(ACTION ITEM) Find every line in the records that holds the string "matching". Copy each one.

----- RECORDS FOR THE EXERCISE

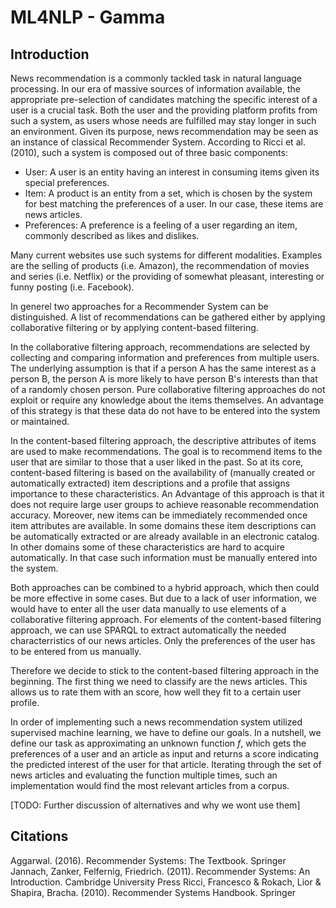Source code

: # ML4NLP - Gamma

## Introduction
News recommendation is a commonly tackled task in natural language processing. In our era of massive sources of information available, the appropriate pre-selection of candidates matching the specific interest of a user is a crucial task. Both the user and the providing platform profits from such a system, as users whose needs are fulfilled may stay longer in such an environment. Given its purpose, news recommendation may be seen as an instance of classical Recommender System. According to Ricci et al. (2010), such a system is composed out of three basic components:

- User: A user is an entity having an interest in consuming items given its special preferences.
- Item: A product is an entity from a set, which is chosen by the system for best matching the preferences of a user. In our case, these items are news articles.
- Preferences: A preference is a feeling of a user regarding an item, commonly described as likes and dislikes.

Many current websites use such systems for different modalities. Examples are the selling of products (i.e. Amazon), the recommendation of movies and series (i.e. Netflix) or the providing of somewhat pleasant, interesting or funny posting (i.e. Facebook).

In generel two approaches for a Recommender System can be distinguished. A list of recommendations can be gathered either by
applying collaborative filtering or by applying content-based filtering.

In the collaborative filtering approach, recommendations are selected by collecting and comparing information and preferences from multiple users. The underlying assumption is that if a person A has the same interest as a person B, the person A is more likely to have person B's interests than that of a randomly chosen person. Pure collaborative filtering approaches do not exploit or require any knowledge about the items themselves. An advantage of this strategy is that these data do not have to be entered into the system or maintained.

In the content-based filtering approach, the descriptive attributes of items are used to make recommendations. The goal is to 
recommend items to the user that are similar to those that a user liked in the past. So at its core, content-based filtering is based on the availability of (manually created or automatically extracted) item descriptions and a profile that assigns importance to these characteristics. An Advantage of this approach is that it does not require large user groups to achieve reasonable recommendation accuracy. Moreover, new items can be immediately recommended once item attributes are available. In some domains these item descriptions can be automatically extracted or are already available in an electronic catalog. In other domains some of these characteristics are hard to acquire automatically. In that case such information must be manually entered into the system.

Both approaches can be combined to a hybrid approach, which then could be more effective in some cases. But due to a lack of user information, we would have to enter all the user data manually to use elements of a collaborative filtering approach. For elements of the content-based filtering approach, we can use SPARQL to extract automatically the needed characterristics of our news articles. Only the preferences of the user has to be entered from us manually.

Therefore we decide to stick to the content-based filtering approach in the beginning. The first thing we need to classify are the news articles. This allows us to rate them with an score, how well they fit to a certain user profile.

In order of implementing such a news recommendation system utilized supervised machine learning, we have to define our goals. In a nutshell, we define our task as approximating an unknown function *f*, which gets the preferences of a user and an article as input and returns a score indicating the predicted interest of the user for that article. Iterating through the set of news articles and evaluating the function multiple times, such an implementation would find the most relevant articles from a corpus.

[TODO: Further discussion of alternatives and why we wont use them]

## Citations
Aggarwal. (2016). Recommender Systems: The Textbook. Springer
Jannach, Zanker, Felfernig, Friedrich. (2011). Recommender Systems: An Introduction. Cambridge University Press
Ricci, Francesco & Rokach, Lior & Shapira, Bracha. (2010). Recommender Systems Handbook. Springer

----------

(RESPONSE BELOW)
News recommendation is a commonly tackled task in natural language processing. In our era of massive sources of information available, the appropriate pre-selection of candidates matching the specific interest of a user is a crucial task. Both the user and the providing platform profits from such a system, as users whose needs are fulfilled may stay longer in such an environment. Given its purpose, news recommendation may be seen as an instance of classical Recommender System. According to Ricci et al. (2010), such a system is composed out of three basic components:
- Item: A product is an entity from a set, which is chosen by the system for best matching the preferences of a user. In our case, these items are news articles.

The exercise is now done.